Find the string "name" in the records. Copy every line it appears in.

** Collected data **
┄┄┄┄┄┄┄┄┄┄┄┄┄┄┄┄┄┄┄┄

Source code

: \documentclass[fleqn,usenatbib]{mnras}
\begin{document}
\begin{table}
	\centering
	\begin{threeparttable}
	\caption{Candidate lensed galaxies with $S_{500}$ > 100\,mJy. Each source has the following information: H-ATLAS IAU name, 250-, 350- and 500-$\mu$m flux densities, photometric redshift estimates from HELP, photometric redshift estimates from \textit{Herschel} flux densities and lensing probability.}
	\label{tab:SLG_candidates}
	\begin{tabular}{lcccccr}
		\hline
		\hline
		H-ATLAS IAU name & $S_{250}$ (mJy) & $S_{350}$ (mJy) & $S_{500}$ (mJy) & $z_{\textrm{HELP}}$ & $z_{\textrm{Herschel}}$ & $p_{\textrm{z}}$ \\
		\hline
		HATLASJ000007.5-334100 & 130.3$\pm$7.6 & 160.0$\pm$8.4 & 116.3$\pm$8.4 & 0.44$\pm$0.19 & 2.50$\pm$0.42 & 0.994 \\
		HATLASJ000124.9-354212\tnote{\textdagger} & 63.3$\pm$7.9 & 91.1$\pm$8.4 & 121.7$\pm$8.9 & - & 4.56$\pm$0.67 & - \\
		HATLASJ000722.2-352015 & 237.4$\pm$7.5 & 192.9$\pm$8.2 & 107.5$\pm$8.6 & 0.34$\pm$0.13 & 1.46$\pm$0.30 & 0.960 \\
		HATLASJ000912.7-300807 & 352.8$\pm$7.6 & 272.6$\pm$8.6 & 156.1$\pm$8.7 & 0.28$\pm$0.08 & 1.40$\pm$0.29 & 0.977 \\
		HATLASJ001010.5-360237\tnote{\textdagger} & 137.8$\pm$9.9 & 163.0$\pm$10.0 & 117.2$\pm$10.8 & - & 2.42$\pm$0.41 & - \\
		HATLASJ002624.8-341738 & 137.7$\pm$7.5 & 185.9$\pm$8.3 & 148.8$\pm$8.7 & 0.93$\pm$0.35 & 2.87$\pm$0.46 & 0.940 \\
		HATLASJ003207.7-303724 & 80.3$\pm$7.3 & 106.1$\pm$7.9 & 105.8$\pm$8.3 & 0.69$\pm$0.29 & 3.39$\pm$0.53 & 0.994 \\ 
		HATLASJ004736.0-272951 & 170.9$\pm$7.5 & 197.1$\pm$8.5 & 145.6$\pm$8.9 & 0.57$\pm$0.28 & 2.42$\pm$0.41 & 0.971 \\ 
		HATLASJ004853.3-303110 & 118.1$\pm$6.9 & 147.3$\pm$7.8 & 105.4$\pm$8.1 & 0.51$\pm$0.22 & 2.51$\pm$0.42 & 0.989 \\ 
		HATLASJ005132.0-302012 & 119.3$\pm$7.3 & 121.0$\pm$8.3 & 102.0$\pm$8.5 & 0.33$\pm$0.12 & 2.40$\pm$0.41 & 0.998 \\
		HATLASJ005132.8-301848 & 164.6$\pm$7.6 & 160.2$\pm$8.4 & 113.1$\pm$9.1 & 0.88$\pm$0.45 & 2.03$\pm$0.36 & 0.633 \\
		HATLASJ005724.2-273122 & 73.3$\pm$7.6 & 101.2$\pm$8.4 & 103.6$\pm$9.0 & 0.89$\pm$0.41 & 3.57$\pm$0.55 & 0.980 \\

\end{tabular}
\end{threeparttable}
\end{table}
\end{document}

┄┄┄┄┄┄┄┄┄┄┄┄┄┄┄┄┄┄┄┄

** Task result **
	\caption{Candidate lensed galaxies with $S_{500}$ > 100\,mJy. Each source has the following information: H-ATLAS IAU name, 250-, 350- and 500-$\mu$m flux densities, photometric redshift estimates from HELP, photometric redshift estimates from \textit{Herschel} flux densities and lensing probability.}
		H-ATLAS IAU name & $S_{250}$ (mJy) & $S_{350}$ (mJy) & $S_{500}$ (mJy) & $z_{\textrm{HELP}}$ & $z_{\textrm{Herschel}}$ & $p_{\textrm{z}}$ \\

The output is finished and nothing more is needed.